> About this task
Please print the records below word for word.

> Exercise inputs
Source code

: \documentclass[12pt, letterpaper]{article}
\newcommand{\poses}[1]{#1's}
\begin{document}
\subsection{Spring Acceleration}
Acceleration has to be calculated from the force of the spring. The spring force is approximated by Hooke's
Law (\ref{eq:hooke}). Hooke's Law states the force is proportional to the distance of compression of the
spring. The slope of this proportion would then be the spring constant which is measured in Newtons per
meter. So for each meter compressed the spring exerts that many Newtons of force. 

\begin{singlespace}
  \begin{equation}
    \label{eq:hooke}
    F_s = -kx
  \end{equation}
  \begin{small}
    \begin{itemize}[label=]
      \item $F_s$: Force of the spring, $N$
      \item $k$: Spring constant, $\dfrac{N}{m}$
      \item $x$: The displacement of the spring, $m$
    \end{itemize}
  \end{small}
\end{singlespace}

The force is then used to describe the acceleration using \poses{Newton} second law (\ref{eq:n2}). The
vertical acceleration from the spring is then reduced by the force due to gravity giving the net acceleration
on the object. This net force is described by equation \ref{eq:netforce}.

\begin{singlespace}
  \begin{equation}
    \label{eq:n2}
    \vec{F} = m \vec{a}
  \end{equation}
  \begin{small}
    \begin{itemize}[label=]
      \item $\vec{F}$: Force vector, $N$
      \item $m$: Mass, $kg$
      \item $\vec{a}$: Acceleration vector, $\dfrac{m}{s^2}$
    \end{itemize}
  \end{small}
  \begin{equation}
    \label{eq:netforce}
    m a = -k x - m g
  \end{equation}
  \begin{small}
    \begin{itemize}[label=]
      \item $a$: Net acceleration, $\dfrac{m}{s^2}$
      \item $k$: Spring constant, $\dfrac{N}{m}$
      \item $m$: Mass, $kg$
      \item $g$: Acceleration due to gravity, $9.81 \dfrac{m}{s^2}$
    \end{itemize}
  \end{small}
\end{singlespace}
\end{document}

> Result of this exercise
Source code

: \documentclass[12pt, letterpaper]{article}
\newcommand{\poses}[1]{#1's}
\begin{document}
\subsection{Spring Acceleration}
Acceleration has to be calculated from the force of the spring. The spring force is approximated by Hooke's
Law (\ref{eq:hooke}). Hooke's Law states the force is proportional to the distance of compression of the
spring. The slope of this proportion would then be the spring constant which is measured in Newtons per
meter. So for each meter compressed the spring exerts that many Newtons of force. 

\begin{singlespace}
  \begin{equation}
    \label{eq:hooke}
    F_s = -kx
  \end{equation}
  \begin{small}
    \begin{itemize}[label=]
      \item $F_s$: Force of the spring, $N$
      \item $k$: Spring constant, $\dfrac{N}{m}$
      \item $x$: The displacement of the spring, $m$
    \end{itemize}
  \end{small}
\end{singlespace}

The force is then used to describe the acceleration using \poses{Newton} second law (\ref{eq:n2}). The
vertical acceleration from the spring is then reduced by the force due to gravity giving the net acceleration
on the object. This net force is described by equation \ref{eq:netforce}.

\begin{singlespace}
  \begin{equation}
    \label{eq:n2}
    \vec{F} = m \vec{a}
  \end{equation}
  \begin{small}
    \begin{itemize}[label=]
      \item $\vec{F}$: Force vector, $N$
      \item $m$: Mass, $kg$
      \item $\vec{a}$: Acceleration vector, $\dfrac{m}{s^2}$
    \end{itemize}
  \end{small}
  \begin{equation}
    \label{eq:netforce}
    m a = -k x - m g
  \end{equation}
  \begin{small}
    \begin{itemize}[label=]
      \item $a$: Net acceleration, $\dfrac{m}{s^2}$
      \item $k$: Spring constant, $\dfrac{N}{m}$
      \item $m$: Mass, $kg$
      \item $g$: Acceleration due to gravity, $9.81 \dfrac{m}{s^2}$
    \end{itemize}
  \end{small}
\end{singlespace}
\end{document}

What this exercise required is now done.